Veterans Education Success Hails Maryland as the

First State in the Nation to Close the 90/10 Loophole

FOR IMMEDIATE RELEASE

ANNAPOLIS, MD – As they prepare to adjourn over Coronavirus concerns, lawmakers in Annapolis, MD, unanimously swept through a groundbreaking law to protect veterans from aggressive and deceptive recruiting by for-profit colleges. The Maryland House of Delegates unanimously passed SB 294, the “Veterans Education Act,” which closes the 90/10 loophole for all Maryland private for-profit schools by forbidding schools from enrolling new Maryland residents if the schools are more than 90% reliant on federal funds, thereby posing a risk to students and taxpayers. The bill passed the Maryland Senate unanimously on February 22nd and was originally scheduled to be heard in the House Appropriations Committee on Thursday, March 19th. After the Governor announced this week that Maryland State Assembly will go into early recess beginning March 19th, House leadership fast-tracked SB 294, voting to suspend House rules and passed it out of both the House Appropriations Committee and the full House Floor in the same day, March 17th.
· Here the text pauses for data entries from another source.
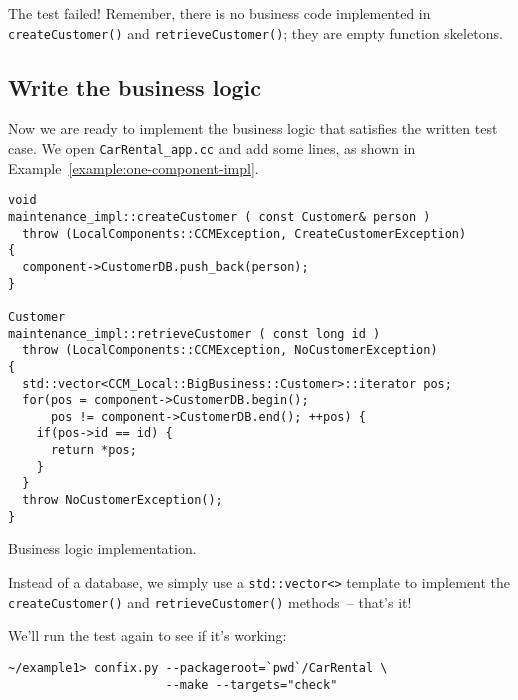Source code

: The test failed!
Remember, there is no business code implemented in {\tt createCustomer()} and 
{\tt retrieveCustomer()}; they are empty function skeletons. 



\subsection{Write the business logic}

Now we are ready to implement the business logic that satisfies the written test
case. We open {\tt CarRental\_app.cc} and add some lines, as shown in
Example~\ref{example:one-component-impl}.

\begin{Example}
\begin{minifbox}
\begin{small}
\begin{verbatim}
void
maintenance_impl::createCustomer ( const Customer& person )
  throw (LocalComponents::CCMException, CreateCustomerException)
{
  component->CustomerDB.push_back(person);
}

Customer
maintenance_impl::retrieveCustomer ( const long id )
  throw (LocalComponents::CCMException, NoCustomerException)
{
  std::vector<CCM_Local::BigBusiness::Customer>::iterator pos;
  for(pos = component->CustomerDB.begin(); 
      pos != component->CustomerDB.end(); ++pos) {
    if(pos->id == id) {
      return *pos;
    }
  }
  throw NoCustomerException();
}
\end{verbatim}
\end{small}
\end{minifbox}
\caption{Business logic implementation.}
\label{example:one-component-impl}
\end{Example}

Instead of a database, we simply use a {\tt std::vector<>} template to implement
the {\tt createCustomer()} and {\tt retrieveCustomer()} methods~-- that's it! 

We'll run the test again to see if it's working:
\begin{small}
\begin{verbatim}
~/example1> confix.py --packageroot=`pwd`/CarRental \
                      --make --targets="check"
\end{verbatim}
\end{small}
The 90/10 loophole in the federal Higher Education Act has led for-profit colleges to aggressively and deceptively target servicemembers’ and veterans’ education benefits to offset the cap on federal student aid that the schools otherwise face.

“This groundbreaking legislation makes Maryland the first in the nation to stand up for veterans and stop predatory schools from cheating them out of their hard-earned GI Bill,” said Ramond Curtis, State Policy Manager, who worked for two years with Maryland legislators to craft the bill. “Veterans had targets on our backs when we served in uniform; we shouldn’t have to come home and have targets on our backs again from predatory schools.”

37 leading national veterans organizations said closing the 90/10 loophole is “a top priority” in their letter to Congress nearly a year ago. “Maryland’s leadership makes it more clear than ever that Congress must step up and close the 90/10 loophole – otherwise, the burden to protect veterans will fall on the states,” explained Carrie Wofford, President.  “Closing the loophole remains a top priority of veterans organizations, who remain committed to passing the bipartisan Congressional legislation, already endorsed by Senate HELP Committee Chairman Lamar Alexander, to close the loophole, but, in the meantime, we must help states protect veterans.” 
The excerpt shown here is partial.